Assume a pure random sample ${X_1},{X_2},...,{X_n}$ is given from a uniform distribution on the interval $\left[ {0,\theta } \right]$ with $\theta $ the unknown model parameter. Hence, the density function ${f_x}$ of $X$ is given by ${f_x} = {1 \over \theta }$, with $0 < x < \theta $. Consider ${\rm{maximu}}{{\rm{m}}_{i = 1,...,n}}{X_i} = {X_{\left( n \right)}}$.

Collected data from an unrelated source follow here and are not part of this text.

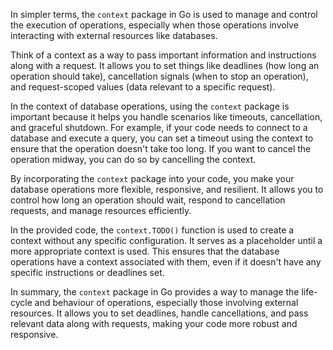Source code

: In simpler terms, the `context` package in Go is used to manage and control the execution of operations, especially when those operations involve interacting with external resources like databases.

Think of a context as a way to pass important information and instructions along with a request. It allows you to set things like deadlines (how long an operation should take), cancellation signals (when to stop an operation), and request-scoped values (data relevant to a specific request).

In the context of database operations, using the `context` package is important because it helps you handle scenarios like timeouts, cancellation, and graceful shutdown. For example, if your code needs to connect to a database and execute a query, you can set a timeout using the context to ensure that the operation doesn't take too long. If you want to cancel the operation midway, you can do so by cancelling the context.

By incorporating the `context` package into your code, you make your database operations more flexible, responsive, and resilient. It allows you to control how long an operation should wait, respond to cancellation requests, and manage resources efficiently.

In the provided code, the `context.TODO()` function is used to create a context without any specific configuration. It serves as a placeholder until a more appropriate context is used. This ensures that the database operations have a context associated with them, even if it doesn't have any specific instructions or deadlines set.

In summary, the `context` package in Go provides a way to manage the life-cycle and behaviour of operations, especially those involving external resources. It allows you to set deadlines, handle cancellations, and pass relevant data along with requests, making your code more robust and responsive.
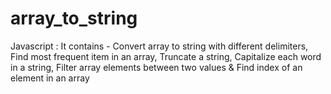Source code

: # array_to_string
Javascript : It contains - Convert array to string with different delimiters, Find most frequent item in an array, Truncate a string, Capitalize each word in a string, Filter array elements between two values &amp; Find index of an element in an array
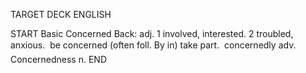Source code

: TARGET DECK
ENGLISH

START
Basic
Concerned
Back: adj. 1 involved, interested. 2 troubled, anxious.  be concerned (often foll. By in) take part.  concernedly adv. Concernedness n.
END
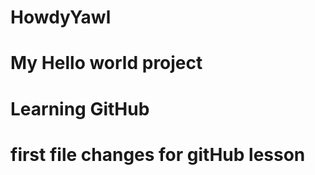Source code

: # HowdyYawl
#  My Hello world project
#    Learning GitHub
#     first file changes for gitHub lesson
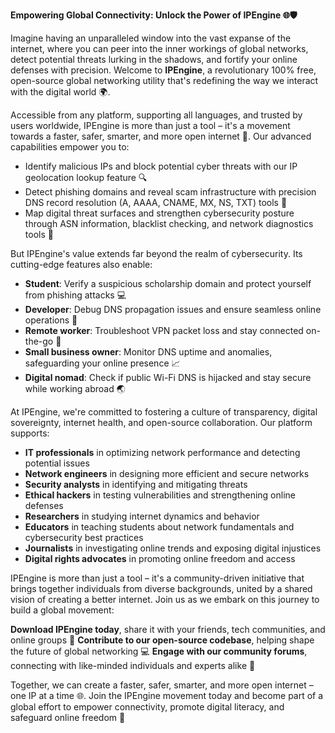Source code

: **Empowering Global Connectivity: Unlock the Power of IPEngine 🌐🛡️**

Imagine having an unparalleled window into the vast expanse of the internet, where you can peer into the inner workings of global networks, detect potential threats lurking in the shadows, and fortify your online defenses with precision. Welcome to **IPEngine**, a revolutionary 100% free, open-source global networking utility that's redefining the way we interact with the digital world 🌍.

Accessible from any platform, supporting all languages, and trusted by users worldwide, IPEngine is more than just a tool – it's a movement towards a faster, safer, smarter, and more open internet 🚀. Our advanced capabilities empower you to:

* Identify malicious IPs and block potential cyber threats with our IP geolocation lookup feature 🔍
* Detect phishing domains and reveal scam infrastructure with precision DNS record resolution (A, AAAA, CNAME, MX, NS, TXT) tools 📡
* Map digital threat surfaces and strengthen cybersecurity posture through ASN information, blacklist checking, and network diagnostics tools 🔐

But IPEngine's value extends far beyond the realm of cybersecurity. Its cutting-edge features also enable:

* **Student**: Verify a suspicious scholarship domain and protect yourself from phishing attacks 💻
* **Developer**: Debug DNS propagation issues and ensure seamless online operations 🤖
* **Remote worker**: Troubleshoot VPN packet loss and stay connected on-the-go 📱
* **Small business owner**: Monitor DNS uptime and anomalies, safeguarding your online presence 📈
* **Digital nomad**: Check if public Wi-Fi DNS is hijacked and stay secure while working abroad 🌏

At IPEngine, we're committed to fostering a culture of transparency, digital sovereignty, internet health, and open-source collaboration. Our platform supports:

* **IT professionals** in optimizing network performance and detecting potential issues
* **Network engineers** in designing more efficient and secure networks
* **Security analysts** in identifying and mitigating threats
* **Ethical hackers** in testing vulnerabilities and strengthening online defenses
* **Researchers** in studying internet dynamics and behavior
* **Educators** in teaching students about network fundamentals and cybersecurity best practices
* **Journalists** in investigating online trends and exposing digital injustices
* **Digital rights advocates** in promoting online freedom and access

IPEngine is more than just a tool – it's a community-driven initiative that brings together individuals from diverse backgrounds, united by a shared vision of creating a better internet. Join us as we embark on this journey to build a global movement:

**Download IPEngine today**, share it with your friends, tech communities, and online groups 🤝
**Contribute to our open-source codebase**, helping shape the future of global networking 💻
**Engage with our community forums**, connecting with like-minded individuals and experts alike 👥

Together, we can create a faster, safer, smarter, and more open internet – one IP at a time 🌐. Join the IPEngine movement today and become part of a global effort to empower connectivity, promote digital literacy, and safeguard online freedom 🔑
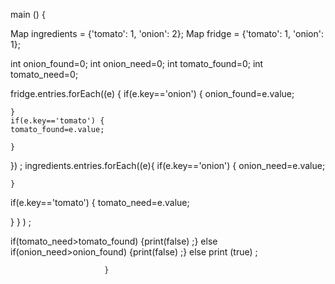 





main () {
  
  
Map  ingredients = {'tomato': 1, 'onion': 2};
Map  fridge = {'tomato': 1, 'onion': 1};

  int onion_found=0;
  int onion_need=0;
  int tomato_found=0;
  int tomato_need=0;
  
  
  fridge.entries.forEach((e)
  {
    if(e.key=='onion') {
    onion_found=e.value;
    
    } 
    if(e.key=='tomato') {
    tomato_found=e.value;
    
    }
  
   }) ;
  ingredients.entries.forEach((e){
    if(e.key=='onion') {
    onion_need=e.value;
   
    } 
  
  if(e.key=='tomato') {
    tomato_need=e.value;
    
  }
  } ) ;
  
  
  
  if(tomato_need>tomato_found) {print(false) ;}
  else if(onion_need>onion_found) {print(false) ;} 
  else print (true) ;
 
  
  
  
                         } 

                        
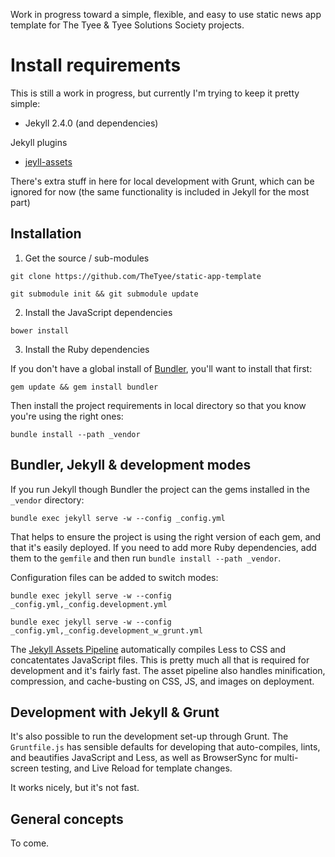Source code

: 
Work in progress toward a simple, flexible, and easy to use static news app template for The Tyee & Tyee Solutions Society projects.

# Install requirements

This is still a work in progress, but currently I'm trying to keep it pretty simple:
* Jekyll 2.4.0 (and dependencies)

Jekyll plugins
* [jeyll-assets](https://github.com/ixti/jekyll-assets)

There's extra stuff in here for local development with Grunt, which can be ignored for now (the same functionality is included in Jekyll for the most part)

## Installation

1. Get the source / sub-modules

`git clone https://github.com/TheTyee/static-app-template`

`git submodule init && git submodule update`

2. Install the JavaScript dependencies

`bower install`

3. Install the Ruby dependencies

If you don't have a global install of [Bundler](http://bundler.io/), you'll want to install that first:

`gem update && gem install bundler`

Then install the project requirements in local directory so that you know you're using the right ones:

`bundle install --path _vendor`

## Bundler, Jekyll & development modes

If you run Jekyll though Bundler the project can the gems installed in the `_vendor` directory:

`bundle exec jekyll serve -w --config _config.yml`

That helps to ensure the project is using the right version of each gem, and that it's easily deployed. If you need to add more Ruby dependencies, add them to the `gemfile` and then run `bundle install --path _vendor`.

Configuration files can be added to switch modes:

`bundle exec jekyll serve -w --config _config.yml,_config.development.yml`

`bundle exec jekyll serve -w --config _config.yml,_config.development_w_grunt.yml`

The [Jekyll Assets Pipeline](http://ixti.net/jekyll-assets/) automatically compiles Less to CSS and concatentates JavaScript files. This is pretty much all that is required for development and it's fairly fast. The asset pipeline also handles minification, compression, and cache-busting on CSS, JS, and images on deployment.

## Development with Jekyll & Grunt

It's also possible to run the development set-up through Grunt. The `Gruntfile.js` has sensible defaults for developing that auto-compiles, lints, and beautifies JavaScript and Less, as well as BrowserSync for multi-screen testing, and Live Reload for template changes.

It works nicely, but it's not fast.

## General concepts

To come.
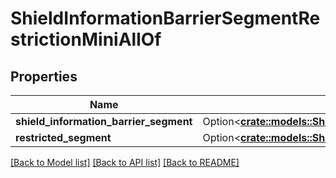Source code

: # ShieldInformationBarrierSegmentRestrictionMiniAllOf

## Properties

Name | Type | Description | Notes
------------ | ------------- | ------------- | -------------
**shield_information_barrier_segment** | Option<[**crate::models::ShieldInformationBarrierSegmentRestrictionMiniAllOfShieldInformationBarrierSegment**](ShieldInformationBarrierSegmentRestriction_Mini_allOf_shield_information_barrier_segment.md)> |  | [optional]
**restricted_segment** | Option<[**crate::models::ShieldInformationBarrierSegmentRestrictionMiniAllOfRestrictedSegment**](ShieldInformationBarrierSegmentRestriction_Mini_allOf_restricted_segment.md)> |  | [optional]

[[Back to Model list]](../README.md#documentation-for-models) [[Back to API list]](../README.md#documentation-for-api-endpoints) [[Back to README]](../README.md)


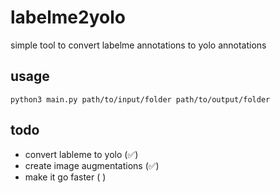 # labelme2yolo
simple tool to convert labelme annotations to yolo annotations

## usage

`python3 main.py path/to/input/folder path/to/output/folder`


## todo 
- convert lableme to yolo (✅) 
- create image augmentations (✅)
- make it go faster ( )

Show that the density of $Y = {{{X_{\left( n \right)}}} \over \theta }$ is given by ${f_y} = n{u^{n - 1}}$, with $0 < u < 1$
Please bear in mind I don't have a strong math background. My attempt went like this:
If ${f_x} = {1 \over \theta }$, then the cdf is given by $${F_x} = \int\limits_0^x {{1 \over \theta }dt} = {x \over \theta }$$ Since it's an iid sample, the joint cdf of maximum $X$ would be something like $${F_{{x_{\left( n \right)}}}} = {\left( {{x \over \theta }} \right)^n}$$ Then $$Y = {{{X_{\left( n \right)}}} \over \theta } = {{{{\left( {{x \over \theta }} \right)}^n}} \over \theta } = {{{x^n}} \over {{\theta ^{n + 1}}}}$$ Which means $${f_y} = {d \over {dx}}Y = {1 \over {{\theta ^{n + 1}}}}n{x^{n - 1}}$$
From where I can't progress. Not sure about my steps until then either.